アメリカの女子大には「上昇志向の強い」女性が集まる
むしろ、社会に残っている女性への差別や偏見と「戦う姿勢」を持った学生が多く、各大学の誇る同窓会組織なども利用しながら、社会的には「より上昇志向の強い」学生が集う場所だというイメージの方が実情の説明としては合っているようです。
ヒラリー・クリントン氏がウェルズリーの卒業生(院はイェールの法科大学院)というのも、決して偶然ではないですし、彼女がウェルズリーに在学していた際にベトナム反戦運動に積極的に参加していたというのも、アメリカの「女子大カルチャー」としては例外ではなく、むしろ本流に属すると見るべきです。
幕末の戊辰戦争の際に、会津藩士の娘として官軍と戦った後に単身アメリカに留学した山川捨松という女性がありました。彼女はヴァッサーに入学して、優秀な成績で卒業しています。日本女性として、アメリカの学士号取得第1号は彼女です。
帰国後の山川捨松は、やがて陸軍のリーダーとして日露戦争の指導をする大山巌の妻となりますが、今でもヴァッサー・カレッジのホームページには山川のエピソードが掲載されています。
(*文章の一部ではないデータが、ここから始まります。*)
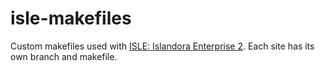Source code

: # isle-makefiles

Custom makefiles used with [ISLE: Islandora Enterprise 2](https://github.com/Islandora-Devops/isle-dc "ISLE: Islandora Enterprise 2").
Each site has its own branch and makefile.
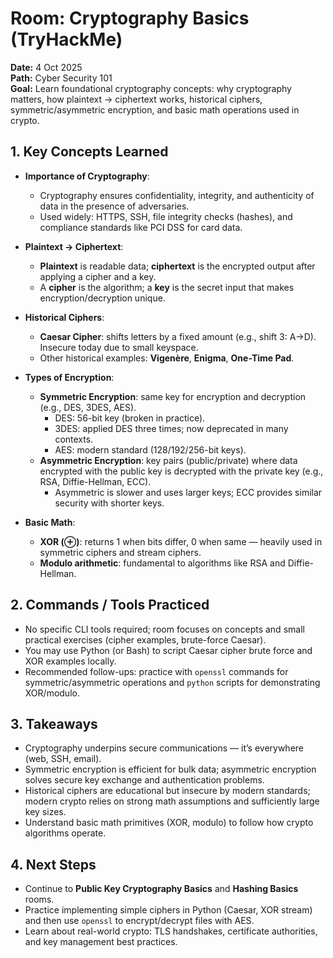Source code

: # Room: Cryptography Basics (TryHackMe)

**Date:** 4 Oct 2025  
**Path:** Cyber Security 101  
**Goal:** Learn foundational cryptography concepts: why cryptography matters, how plaintext → ciphertext works, historical ciphers, symmetric/asymmetric encryption, and basic math operations used in crypto.

## 1. Key Concepts Learned

* **Importance of Cryptography**:

  * Cryptography ensures confidentiality, integrity, and authenticity of data in the presence of adversaries.  
  * Used widely: HTTPS, SSH, file integrity checks (hashes), and compliance standards like PCI DSS for card data.  

* **Plaintext → Ciphertext**:

  * **Plaintext** is readable data; **ciphertext** is the encrypted output after applying a cipher and a key.  
  * A **cipher** is the algorithm; a **key** is the secret input that makes encryption/decryption unique.  

* **Historical Ciphers**:

  * **Caesar Cipher**: shifts letters by a fixed amount (e.g., shift 3: A→D). Insecure today due to small keyspace.  
  * Other historical examples: **Vigenère**, **Enigma**, **One-Time Pad**.

* **Types of Encryption**:

  * **Symmetric Encryption**: same key for encryption and decryption (e.g., DES, 3DES, AES).  
    * DES: 56-bit key (broken in practice).  
    * 3DES: applied DES three times; now deprecated in many contexts.  
    * AES: modern standard (128/192/256-bit keys).
  * **Asymmetric Encryption**: key pairs (public/private) where data encrypted with the public key is decrypted with the private key (e.g., RSA, Diffie-Hellman, ECC).  
    * Asymmetric is slower and uses larger keys; ECC provides similar security with shorter keys.

* **Basic Math**:

  * **XOR (⊕)**: returns 1 when bits differ, 0 when same — heavily used in symmetric ciphers and stream ciphers.  
  * **Modulo arithmetic**: fundamental to algorithms like RSA and Diffie-Hellman.

## 2. Commands / Tools Practiced

* No specific CLI tools required; room focuses on concepts and small practical exercises (cipher examples, brute-force Caesar).  
* You may use Python (or Bash) to script Caesar cipher brute force and XOR examples locally.
* Recommended follow-ups: practice with `openssl` commands for symmetric/asymmetric operations and `python` scripts for demonstrating XOR/modulo.

## 3. Takeaways

* Cryptography underpins secure communications — it’s everywhere (web, SSH, email).  
* Symmetric encryption is efficient for bulk data; asymmetric encryption solves secure key exchange and authentication problems.  
* Historical ciphers are educational but insecure by modern standards; modern crypto relies on strong math assumptions and sufficiently large key sizes.  
* Understand basic math primitives (XOR, modulo) to follow how crypto algorithms operate.

## 4. Next Steps

* Continue to **Public Key Cryptography Basics** and **Hashing Basics** rooms.  
* Practice implementing simple ciphers in Python (Caesar, XOR stream) and then use `openssl` to encrypt/decrypt files with AES.  
* Learn about real-world crypto: TLS handshakes, certificate authorities, and key management best practices.
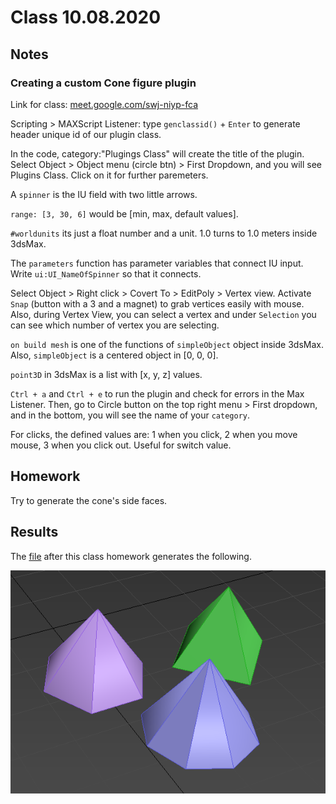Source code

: # Class 10.08.2020

## Notes 

### Creating a custom Cone figure plugin

Link for class: [meet.google.com/swj-niyp-fca]() <br />

Scripting > MAXScript Listener: type `genclassid()` + `Enter` to generate header unique id of our plugin class. <br />

In the code, category:"Plugings Class" will create the title of the plugin.  Select Object > Object menu (circle btn) > First Dropdown, and you will see Plugins Class. Click on it for further paremeters. <br />

A `spinner` is the IU field with two little arrows.<br />

`range: [3, 30, 6]` would be [min, max, default values].<br />

`#worldunits` its just a float number and a unit. 1.0 turns to 1.0 meters inside 3dsMax.<br />

The `parameters` function has parameter variables that connect IU input. Write `ui:UI_NameOfSpinner` so that it connects.<br />

Select Object > Right click > Covert To > EditPoly > Vertex view. Activate `Snap` (button with a 3 and a magnet) to grab vertices easily with mouse. Also, during Vertex View, you can select a vertex and under `Selection` you can see which number of vertex you are selecting.<br />

`on build mesh` is one of the functions of `simpleObject` object inside 3dsMax. Also, `simpleObject` is a centered object in [0, 0, 0].<br />

`point3D` in 3dsMax is a list with [x, y, z] values.<br />

`Ctrl + a` and `Ctrl + e` to run the plugin and check for errors in the Max Listener. Then, go to Circle button on the top right menu > First dropdown, and in the bottom, you will see the name of your `category`.<br />

For clicks, the defined values are: 1 when you click, 2 when you move mouse, 3 when you click out. Useful for switch value.<br />

## Homework

Try to generate the cone's side faces.<br />

## Results

The [file](https://github.com/the-other-mariana/3dsmax-plugins/blob/master/10082020/my-cone.ms) after this class homework generates the following.<br />

![alt text](https://github.com/the-other-mariana/3dsmax-plugins/blob/master/10082020/hw-output.png?raw=true) <br />

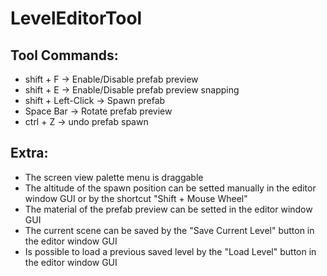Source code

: # LevelEditorTool

## Tool Commands:
- shift + F -> Enable/Disable prefab preview 
- shift + E -> Enable/Disable prefab preview snapping 
- shift + Left-Click -> Spawn prefab 
- Space Bar -> Rotate prefab preview 
- ctrl + Z -> undo prefab spawn

## Extra:
- The screen view palette menu is draggable
- The altitude of the spawn position can be setted manually in the editor window GUI or by the shortcut "Shift + Mouse Wheel"
- The material of the prefab preview can be setted in the editor window GUI
- The current scene can be saved by the "Save Current Level" button in the editor window GUI
- Is possible to load a previous saved level by the "Load Level" button in the editor window GUI


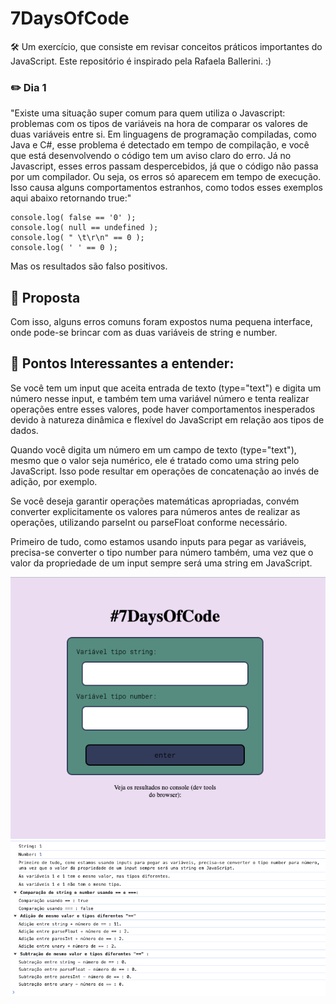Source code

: # 7DaysOfCode

:hammer_and_wrench: Um exercício, que consiste em revisar conceitos práticos importantes do JavaScript. Este repositório é inspirado pela Rafaela Ballerini. :)

### :pencil2: Dia 1

"Existe uma situação super comum para quem utiliza o Javascript: problemas com os tipos de variáveis na hora de comparar os valores de duas variáveis entre si. Em linguagens de programação compiladas, como Java e C#, esse problema é detectado em tempo de compilação, e você que está desenvolvendo o código tem um aviso claro do erro. Já no Javascript, esses erros passam despercebidos, já que o código não passa por um compilador. Ou seja, os erros só aparecem em tempo de execução. Isso causa alguns comportamentos estranhos, como todos esses exemplos aqui abaixo retornando true:"

    console.log( false == '0' );
    console.log( null == undefined );
    console.log( " \t\r\n" == 0 );
    console.log( ' ' == 0 );

Mas os resultados são falso positivos.

## :triangular_ruler: Proposta

Com isso, alguns erros comuns foram expostos numa pequena interface, onde pode-se brincar com as duas variáveis de string e number.

## :wrench: Pontos Interessantes a entender:

Se você tem um input que aceita entrada de texto (type="text") e digita um número nesse input, e também tem uma variável número e tenta realizar operações entre esses valores, pode haver comportamentos inesperados devido à natureza dinâmica e flexível do JavaScript em relação aos tipos de dados.

Quando você digita um número em um campo de texto (type="text"), mesmo que o valor seja numérico, ele é tratado como uma string pelo JavaScript. Isso pode resultar em operações de concatenação ao invés de adição, por exemplo.

Se você deseja garantir operações matemáticas apropriadas, convém converter explicitamente os valores para números antes de realizar as operações, utilizando parseInt ou parseFloat conforme necessário.

Primeiro de tudo, como estamos usando inputs para pegar as variáveis, precisa-se converter o tipo number para número também, uma vez que o valor da propriedade de um input sempre será uma string em JavaScript.

<img src="./assets/images/screeenshot-1.png" alt="layout" />
<img src="./assets/images/screenshot-2.png" alt="exemplo no console" />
今に語り継がれているイメージは、大山元帥夫人としての彼女というよりも、会津で奮戦した女傑という伝説であり、それもまたアメリカの「女子大カルチャー」というわけです。
ハイレベル教育を志向する公立大学
次に名門大学に比肩する教育を行っている大学群として、「公立大学に附設されたオナーズ・カレッジ(Honors College)」という存在があります。
東海岸で言えば、ペンシルベニア州のペンシルベニア州立大学(通称「ペンステート」The Pennsylvania State University)、ニュージャージー州のラトガース大学(Rutgers University)、中部ミシガン州のミシガン大学(University of Michigan)などは、大規模な公立大学として有名であり、卒業生は全米の各方面で活躍しています。
こうした大学は、ともすれば優秀な学生にとっては「名門私大の滑り止め」という位置づけ、つまり併願時の「セーフ・スクール(安心して合格できる大学)」というイメージになっていました。つまり、優秀な学生の獲得競争では遅れを取っていたのです。
そこで各校は、通常の各学部学科とは異なる「優秀な学生の在籍するカレッジ」として「オナーズ・カレッジ(特待生の在籍学科)」というものを設けるようになりました。
この「オナーズ・カレッジ」ですが、出願は通常どおり母体の州立大学へ行います。その際に、「オナーズ・カレッジ」への入学希望がある場合は、その旨を届け出るというシステムになっている大学もありますし、その場合には追加のエッセイを提出しなくてはならないということもあります。
そして、出願者の中から、あるいは出願者中の希望者の中から選抜する形で、特に成績優秀な学生には「オナーズ・カレッジ」入学が許可されるという仕組みとなっています。